[Your objective] All lines from the one with "Experts ($E$) &" to the end of the listing below are to be transcribed exactly; both end lines are included, and no other lines are.

*** Opening Given entries ***

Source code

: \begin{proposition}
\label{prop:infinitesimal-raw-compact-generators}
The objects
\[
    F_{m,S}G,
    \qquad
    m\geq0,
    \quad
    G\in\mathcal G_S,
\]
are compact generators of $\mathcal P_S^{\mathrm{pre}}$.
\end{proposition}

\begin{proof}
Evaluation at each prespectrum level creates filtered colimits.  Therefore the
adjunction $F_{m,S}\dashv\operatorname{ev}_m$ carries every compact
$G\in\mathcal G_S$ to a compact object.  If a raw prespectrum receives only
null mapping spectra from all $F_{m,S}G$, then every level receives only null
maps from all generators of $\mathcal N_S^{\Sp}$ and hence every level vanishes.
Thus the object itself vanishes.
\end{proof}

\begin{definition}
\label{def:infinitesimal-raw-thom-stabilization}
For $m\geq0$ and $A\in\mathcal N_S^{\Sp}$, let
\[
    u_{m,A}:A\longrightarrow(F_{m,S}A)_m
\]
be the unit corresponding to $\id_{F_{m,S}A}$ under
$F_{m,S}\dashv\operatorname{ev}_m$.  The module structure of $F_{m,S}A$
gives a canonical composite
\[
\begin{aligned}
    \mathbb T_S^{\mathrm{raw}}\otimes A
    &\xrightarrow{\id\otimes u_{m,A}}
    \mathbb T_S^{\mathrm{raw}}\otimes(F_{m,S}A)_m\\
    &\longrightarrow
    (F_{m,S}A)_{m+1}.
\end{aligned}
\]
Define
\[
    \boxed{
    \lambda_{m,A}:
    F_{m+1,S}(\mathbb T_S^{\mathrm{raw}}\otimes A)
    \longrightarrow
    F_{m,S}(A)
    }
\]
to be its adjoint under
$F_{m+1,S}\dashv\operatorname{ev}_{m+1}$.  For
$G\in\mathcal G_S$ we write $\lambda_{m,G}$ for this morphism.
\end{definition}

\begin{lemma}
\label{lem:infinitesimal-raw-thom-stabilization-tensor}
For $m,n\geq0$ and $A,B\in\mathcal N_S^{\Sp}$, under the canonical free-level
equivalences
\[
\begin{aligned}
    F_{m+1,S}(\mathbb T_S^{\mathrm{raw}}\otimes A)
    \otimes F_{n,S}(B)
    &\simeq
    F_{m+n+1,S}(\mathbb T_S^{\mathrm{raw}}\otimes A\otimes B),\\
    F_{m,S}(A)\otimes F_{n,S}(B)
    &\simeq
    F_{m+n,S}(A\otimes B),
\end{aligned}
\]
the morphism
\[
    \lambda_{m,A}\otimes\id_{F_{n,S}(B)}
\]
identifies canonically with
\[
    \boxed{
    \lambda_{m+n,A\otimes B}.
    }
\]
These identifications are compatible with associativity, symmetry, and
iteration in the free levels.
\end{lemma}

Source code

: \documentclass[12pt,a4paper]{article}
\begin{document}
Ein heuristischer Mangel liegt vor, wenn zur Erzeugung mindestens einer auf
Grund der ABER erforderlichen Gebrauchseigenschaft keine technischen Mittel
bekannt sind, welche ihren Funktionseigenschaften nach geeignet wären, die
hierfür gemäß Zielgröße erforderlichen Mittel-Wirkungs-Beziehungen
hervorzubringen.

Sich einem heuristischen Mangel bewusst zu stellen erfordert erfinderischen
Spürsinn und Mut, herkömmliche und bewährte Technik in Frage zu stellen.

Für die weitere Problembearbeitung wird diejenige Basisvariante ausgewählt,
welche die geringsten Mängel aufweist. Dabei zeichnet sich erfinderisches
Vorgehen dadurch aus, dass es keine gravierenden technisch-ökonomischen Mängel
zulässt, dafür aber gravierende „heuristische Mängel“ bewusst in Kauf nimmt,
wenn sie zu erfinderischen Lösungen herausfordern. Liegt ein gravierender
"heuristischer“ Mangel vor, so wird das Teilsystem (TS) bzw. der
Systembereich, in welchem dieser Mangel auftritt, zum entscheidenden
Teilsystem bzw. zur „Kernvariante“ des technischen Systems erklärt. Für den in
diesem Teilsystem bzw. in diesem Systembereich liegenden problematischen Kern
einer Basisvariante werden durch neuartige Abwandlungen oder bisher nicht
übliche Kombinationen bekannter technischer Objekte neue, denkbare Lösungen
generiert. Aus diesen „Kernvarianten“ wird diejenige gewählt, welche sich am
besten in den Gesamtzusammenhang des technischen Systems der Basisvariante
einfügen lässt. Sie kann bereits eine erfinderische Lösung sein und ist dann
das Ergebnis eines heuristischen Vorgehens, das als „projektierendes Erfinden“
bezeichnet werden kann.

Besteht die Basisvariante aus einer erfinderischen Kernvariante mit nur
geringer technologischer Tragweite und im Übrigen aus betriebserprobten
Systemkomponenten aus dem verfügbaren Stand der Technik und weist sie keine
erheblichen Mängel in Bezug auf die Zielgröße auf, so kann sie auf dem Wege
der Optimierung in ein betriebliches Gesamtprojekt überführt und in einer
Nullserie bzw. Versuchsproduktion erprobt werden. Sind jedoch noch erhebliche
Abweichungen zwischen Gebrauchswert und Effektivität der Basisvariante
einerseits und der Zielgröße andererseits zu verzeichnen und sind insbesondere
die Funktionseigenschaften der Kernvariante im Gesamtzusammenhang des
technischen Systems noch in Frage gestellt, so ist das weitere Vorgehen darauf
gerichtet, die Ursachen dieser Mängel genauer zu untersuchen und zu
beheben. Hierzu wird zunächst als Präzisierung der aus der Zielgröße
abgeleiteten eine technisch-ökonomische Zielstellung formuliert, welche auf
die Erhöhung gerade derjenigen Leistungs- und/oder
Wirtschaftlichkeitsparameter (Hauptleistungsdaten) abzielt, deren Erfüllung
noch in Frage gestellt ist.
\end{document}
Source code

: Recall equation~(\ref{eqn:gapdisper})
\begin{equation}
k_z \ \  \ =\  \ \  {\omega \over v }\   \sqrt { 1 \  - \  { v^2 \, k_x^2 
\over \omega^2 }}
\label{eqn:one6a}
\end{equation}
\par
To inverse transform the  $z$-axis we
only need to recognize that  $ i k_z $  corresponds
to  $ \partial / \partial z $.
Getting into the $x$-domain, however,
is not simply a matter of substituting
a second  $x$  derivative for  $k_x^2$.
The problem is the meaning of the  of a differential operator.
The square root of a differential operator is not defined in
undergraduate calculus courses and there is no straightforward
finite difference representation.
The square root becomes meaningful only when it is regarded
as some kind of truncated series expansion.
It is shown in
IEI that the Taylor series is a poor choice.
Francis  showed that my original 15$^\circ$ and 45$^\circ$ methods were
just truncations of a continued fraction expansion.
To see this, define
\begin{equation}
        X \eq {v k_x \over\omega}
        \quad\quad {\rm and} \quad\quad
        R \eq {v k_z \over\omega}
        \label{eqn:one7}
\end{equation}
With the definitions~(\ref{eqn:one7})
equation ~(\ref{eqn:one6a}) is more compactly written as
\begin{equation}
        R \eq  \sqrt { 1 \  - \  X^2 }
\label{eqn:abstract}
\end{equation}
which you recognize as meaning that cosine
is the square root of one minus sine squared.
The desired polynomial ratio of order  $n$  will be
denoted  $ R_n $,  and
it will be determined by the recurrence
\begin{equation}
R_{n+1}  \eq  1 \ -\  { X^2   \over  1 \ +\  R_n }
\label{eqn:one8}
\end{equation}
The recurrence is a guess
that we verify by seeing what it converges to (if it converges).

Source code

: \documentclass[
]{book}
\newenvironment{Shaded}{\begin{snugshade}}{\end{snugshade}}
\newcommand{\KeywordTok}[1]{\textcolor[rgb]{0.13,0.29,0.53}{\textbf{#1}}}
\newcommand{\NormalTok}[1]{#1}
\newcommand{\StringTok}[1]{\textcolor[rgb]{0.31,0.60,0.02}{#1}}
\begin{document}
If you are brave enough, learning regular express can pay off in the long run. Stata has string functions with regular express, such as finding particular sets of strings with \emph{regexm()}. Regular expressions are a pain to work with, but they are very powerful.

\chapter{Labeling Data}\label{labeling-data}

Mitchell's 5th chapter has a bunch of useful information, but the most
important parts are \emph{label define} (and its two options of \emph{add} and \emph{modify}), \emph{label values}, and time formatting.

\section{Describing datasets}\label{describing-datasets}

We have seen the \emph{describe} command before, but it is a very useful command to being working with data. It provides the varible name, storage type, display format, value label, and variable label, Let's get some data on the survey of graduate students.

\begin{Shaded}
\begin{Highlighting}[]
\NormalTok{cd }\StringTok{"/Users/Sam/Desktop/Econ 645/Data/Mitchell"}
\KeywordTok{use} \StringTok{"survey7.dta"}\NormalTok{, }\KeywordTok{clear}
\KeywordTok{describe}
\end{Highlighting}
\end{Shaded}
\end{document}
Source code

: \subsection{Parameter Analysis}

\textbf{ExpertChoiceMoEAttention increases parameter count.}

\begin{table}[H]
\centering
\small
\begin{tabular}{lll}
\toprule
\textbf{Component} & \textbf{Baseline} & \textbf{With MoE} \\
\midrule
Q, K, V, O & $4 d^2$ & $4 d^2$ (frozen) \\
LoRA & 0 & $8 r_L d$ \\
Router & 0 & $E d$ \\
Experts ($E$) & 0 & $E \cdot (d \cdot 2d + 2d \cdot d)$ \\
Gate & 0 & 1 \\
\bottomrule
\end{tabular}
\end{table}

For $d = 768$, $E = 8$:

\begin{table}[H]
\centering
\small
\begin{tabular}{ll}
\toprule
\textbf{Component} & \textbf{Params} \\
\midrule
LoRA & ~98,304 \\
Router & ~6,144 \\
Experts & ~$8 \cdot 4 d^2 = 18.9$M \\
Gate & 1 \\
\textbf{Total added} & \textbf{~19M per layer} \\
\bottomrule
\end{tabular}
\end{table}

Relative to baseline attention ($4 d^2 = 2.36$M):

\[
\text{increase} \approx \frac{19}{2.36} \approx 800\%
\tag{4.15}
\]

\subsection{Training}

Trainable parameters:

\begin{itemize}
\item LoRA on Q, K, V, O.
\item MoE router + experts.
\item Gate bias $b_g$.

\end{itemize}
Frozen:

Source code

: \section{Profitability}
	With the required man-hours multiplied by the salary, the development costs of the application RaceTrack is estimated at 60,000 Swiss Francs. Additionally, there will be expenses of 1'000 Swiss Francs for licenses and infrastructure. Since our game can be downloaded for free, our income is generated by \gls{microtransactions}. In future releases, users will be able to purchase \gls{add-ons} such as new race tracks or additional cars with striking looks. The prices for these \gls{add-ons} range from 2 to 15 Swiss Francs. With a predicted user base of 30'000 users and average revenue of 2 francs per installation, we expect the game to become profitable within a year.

*** Closing Given entries ***

[Task response]
Experts ($E$) & 0 & $E \cdot (d \cdot 2d + 2d \cdot d)$ \\
Gate & 0 & 1 \\
\bottomrule
\end{tabular}
\end{table}

For $d = 768$, $E = 8$:

\begin{table}[H]
\centering
\small
\begin{tabular}{ll}
\toprule
\textbf{Component} & \textbf{Params} \\
\midrule
LoRA & ~98,304 \\
Router & ~6,144 \\
Experts & ~$8 \cdot 4 d^2 = 18.9$M \\
Gate & 1 \\
\textbf{Total added} & \textbf{~19M per layer} \\
\bottomrule
\end{tabular}
\end{table}

Relative to baseline attention ($4 d^2 = 2.36$M):

\[
\text{increase} \approx \frac{19}{2.36} \approx 800\%
\tag{4.15}
\]

\subsection{Training}

Trainable parameters:

\begin{itemize}
\item LoRA on Q, K, V, O.
\item MoE router + experts.
\item Gate bias $b_g$.

\end{itemize}
Frozen:

Source code

: \section{Profitability}
	With the required man-hours multiplied by the salary, the development costs of the application RaceTrack is estimated at 60,000 Swiss Francs. Additionally, there will be expenses of 1'000 Swiss Francs for licenses and infrastructure. Since our game can be downloaded for free, our income is generated by \gls{microtransactions}. In future releases, users will be able to purchase \gls{add-ons} such as new race tracks or additional cars with striking looks. The prices for these \gls{add-ons} range from 2 to 15 Swiss Francs. With a predicted user base of 30'000 users and average revenue of 2 francs per installation, we expect the game to become profitable within a year.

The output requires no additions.